▶ [Task item] Print the entries below in their entirety, exactly as they are written.
━━━━
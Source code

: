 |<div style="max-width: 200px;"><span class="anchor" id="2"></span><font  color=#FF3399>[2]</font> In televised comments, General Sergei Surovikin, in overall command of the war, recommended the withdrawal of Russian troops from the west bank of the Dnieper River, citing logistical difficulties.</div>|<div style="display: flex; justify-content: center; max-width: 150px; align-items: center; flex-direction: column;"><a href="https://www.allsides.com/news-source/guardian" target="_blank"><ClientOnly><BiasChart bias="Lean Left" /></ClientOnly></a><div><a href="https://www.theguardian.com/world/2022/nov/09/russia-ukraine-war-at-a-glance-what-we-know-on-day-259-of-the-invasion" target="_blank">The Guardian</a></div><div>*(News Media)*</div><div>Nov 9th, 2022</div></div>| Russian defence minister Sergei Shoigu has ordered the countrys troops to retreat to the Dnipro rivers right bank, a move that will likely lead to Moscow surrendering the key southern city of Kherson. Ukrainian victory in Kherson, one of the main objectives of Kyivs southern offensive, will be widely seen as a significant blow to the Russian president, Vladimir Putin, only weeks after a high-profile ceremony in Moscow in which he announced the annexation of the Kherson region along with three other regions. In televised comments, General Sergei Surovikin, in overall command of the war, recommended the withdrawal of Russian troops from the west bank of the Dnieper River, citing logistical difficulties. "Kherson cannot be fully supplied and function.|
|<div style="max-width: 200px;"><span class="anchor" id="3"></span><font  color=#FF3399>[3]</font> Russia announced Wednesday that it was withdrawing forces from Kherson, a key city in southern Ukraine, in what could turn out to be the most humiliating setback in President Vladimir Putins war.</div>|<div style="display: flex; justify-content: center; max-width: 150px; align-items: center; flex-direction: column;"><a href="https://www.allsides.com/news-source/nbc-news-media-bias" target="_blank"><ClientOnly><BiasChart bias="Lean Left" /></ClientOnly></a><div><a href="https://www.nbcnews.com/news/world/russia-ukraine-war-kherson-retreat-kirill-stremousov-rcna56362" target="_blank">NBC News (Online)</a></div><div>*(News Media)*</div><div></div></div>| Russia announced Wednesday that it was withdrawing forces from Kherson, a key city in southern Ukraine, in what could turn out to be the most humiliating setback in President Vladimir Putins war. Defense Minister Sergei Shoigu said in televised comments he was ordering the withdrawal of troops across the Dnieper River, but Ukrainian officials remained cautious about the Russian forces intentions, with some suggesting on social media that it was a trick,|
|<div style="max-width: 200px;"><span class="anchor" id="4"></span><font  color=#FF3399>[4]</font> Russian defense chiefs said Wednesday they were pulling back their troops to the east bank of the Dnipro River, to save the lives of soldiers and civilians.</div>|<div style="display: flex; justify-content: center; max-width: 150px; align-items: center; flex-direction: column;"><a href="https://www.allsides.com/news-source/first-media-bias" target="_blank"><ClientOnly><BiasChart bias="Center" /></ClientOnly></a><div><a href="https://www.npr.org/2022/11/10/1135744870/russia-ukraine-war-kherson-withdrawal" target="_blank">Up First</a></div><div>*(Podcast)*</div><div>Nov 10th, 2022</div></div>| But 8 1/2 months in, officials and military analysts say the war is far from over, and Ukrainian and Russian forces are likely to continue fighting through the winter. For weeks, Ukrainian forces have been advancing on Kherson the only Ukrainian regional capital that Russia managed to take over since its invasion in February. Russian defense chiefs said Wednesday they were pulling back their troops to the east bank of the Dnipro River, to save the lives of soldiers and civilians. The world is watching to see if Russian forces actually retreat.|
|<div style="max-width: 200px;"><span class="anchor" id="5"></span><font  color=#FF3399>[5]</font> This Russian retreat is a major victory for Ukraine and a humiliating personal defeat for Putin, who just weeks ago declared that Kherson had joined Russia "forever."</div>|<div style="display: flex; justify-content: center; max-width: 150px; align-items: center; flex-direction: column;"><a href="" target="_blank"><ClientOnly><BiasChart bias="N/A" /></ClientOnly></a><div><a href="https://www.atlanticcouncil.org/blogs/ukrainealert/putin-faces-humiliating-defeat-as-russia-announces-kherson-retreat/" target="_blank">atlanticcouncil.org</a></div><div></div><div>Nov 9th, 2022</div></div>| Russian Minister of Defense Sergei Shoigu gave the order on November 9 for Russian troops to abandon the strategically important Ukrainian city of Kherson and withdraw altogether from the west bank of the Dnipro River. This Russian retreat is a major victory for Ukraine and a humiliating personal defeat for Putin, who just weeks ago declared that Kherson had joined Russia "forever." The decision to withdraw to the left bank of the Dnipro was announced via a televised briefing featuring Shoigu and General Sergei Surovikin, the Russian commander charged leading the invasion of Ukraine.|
━━━━
▶ [Solution to this problem]
Source code

: |<div style="max-width: 200px;"><span class="anchor" id="2"></span><font  color=#FF3399>[2]</font> In televised comments, General Sergei Surovikin, in overall command of the war, recommended the withdrawal of Russian troops from the west bank of the Dnieper River, citing logistical difficulties.</div>|<div style="display: flex; justify-content: center; max-width: 150px; align-items: center; flex-direction: column;"><a href="https://www.allsides.com/news-source/guardian" target="_blank"><ClientOnly><BiasChart bias="Lean Left" /></ClientOnly></a><div><a href="https://www.theguardian.com/world/2022/nov/09/russia-ukraine-war-at-a-glance-what-we-know-on-day-259-of-the-invasion" target="_blank">The Guardian</a></div><div>*(News Media)*</div><div>Nov 9th, 2022</div></div>| Russian defence minister Sergei Shoigu has ordered the countrys troops to retreat to the Dnipro rivers right bank, a move that will likely lead to Moscow surrendering the key southern city of Kherson. Ukrainian victory in Kherson, one of the main objectives of Kyivs southern offensive, will be widely seen as a significant blow to the Russian president, Vladimir Putin, only weeks after a high-profile ceremony in Moscow in which he announced the annexation of the Kherson region along with three other regions. In televised comments, General Sergei Surovikin, in overall command of the war, recommended the withdrawal of Russian troops from the west bank of the Dnieper River, citing logistical difficulties. "Kherson cannot be fully supplied and function.|
|<div style="max-width: 200px;"><span class="anchor" id="3"></span><font  color=#FF3399>[3]</font> Russia announced Wednesday that it was withdrawing forces from Kherson, a key city in southern Ukraine, in what could turn out to be the most humiliating setback in President Vladimir Putins war.</div>|<div style="display: flex; justify-content: center; max-width: 150px; align-items: center; flex-direction: column;"><a href="https://www.allsides.com/news-source/nbc-news-media-bias" target="_blank"><ClientOnly><BiasChart bias="Lean Left" /></ClientOnly></a><div><a href="https://www.nbcnews.com/news/world/russia-ukraine-war-kherson-retreat-kirill-stremousov-rcna56362" target="_blank">NBC News (Online)</a></div><div>*(News Media)*</div><div></div></div>| Russia announced Wednesday that it was withdrawing forces from Kherson, a key city in southern Ukraine, in what could turn out to be the most humiliating setback in President Vladimir Putins war. Defense Minister Sergei Shoigu said in televised comments he was ordering the withdrawal of troops across the Dnieper River, but Ukrainian officials remained cautious about the Russian forces intentions, with some suggesting on social media that it was a trick,|
|<div style="max-width: 200px;"><span class="anchor" id="4"></span><font  color=#FF3399>[4]</font> Russian defense chiefs said Wednesday they were pulling back their troops to the east bank of the Dnipro River, to save the lives of soldiers and civilians.</div>|<div style="display: flex; justify-content: center; max-width: 150px; align-items: center; flex-direction: column;"><a href="https://www.allsides.com/news-source/first-media-bias" target="_blank"><ClientOnly><BiasChart bias="Center" /></ClientOnly></a><div><a href="https://www.npr.org/2022/11/10/1135744870/russia-ukraine-war-kherson-withdrawal" target="_blank">Up First</a></div><div>*(Podcast)*</div><div>Nov 10th, 2022</div></div>| But 8 1/2 months in, officials and military analysts say the war is far from over, and Ukrainian and Russian forces are likely to continue fighting through the winter. For weeks, Ukrainian forces have been advancing on Kherson the only Ukrainian regional capital that Russia managed to take over since its invasion in February. Russian defense chiefs said Wednesday they were pulling back their troops to the east bank of the Dnipro River, to save the lives of soldiers and civilians. The world is watching to see if Russian forces actually retreat.|
|<div style="max-width: 200px;"><span class="anchor" id="5"></span><font  color=#FF3399>[5]</font> This Russian retreat is a major victory for Ukraine and a humiliating personal defeat for Putin, who just weeks ago declared that Kherson had joined Russia "forever."</div>|<div style="display: flex; justify-content: center; max-width: 150px; align-items: center; flex-direction: column;"><a href="" target="_blank"><ClientOnly><BiasChart bias="N/A" /></ClientOnly></a><div><a href="https://www.atlanticcouncil.org/blogs/ukrainealert/putin-faces-humiliating-defeat-as-russia-announces-kherson-retreat/" target="_blank">atlanticcouncil.org</a></div><div></div><div>Nov 9th, 2022</div></div>| Russian Minister of Defense Sergei Shoigu gave the order on November 9 for Russian troops to abandon the strategically important Ukrainian city of Kherson and withdraw altogether from the west bank of the Dnipro River. This Russian retreat is a major victory for Ukraine and a humiliating personal defeat for Putin, who just weeks ago declared that Kherson had joined Russia "forever." The decision to withdraw to the left bank of the Dnipro was announced via a televised briefing featuring Shoigu and General Sergei Surovikin, the Russian commander charged leading the invasion of Ukraine.|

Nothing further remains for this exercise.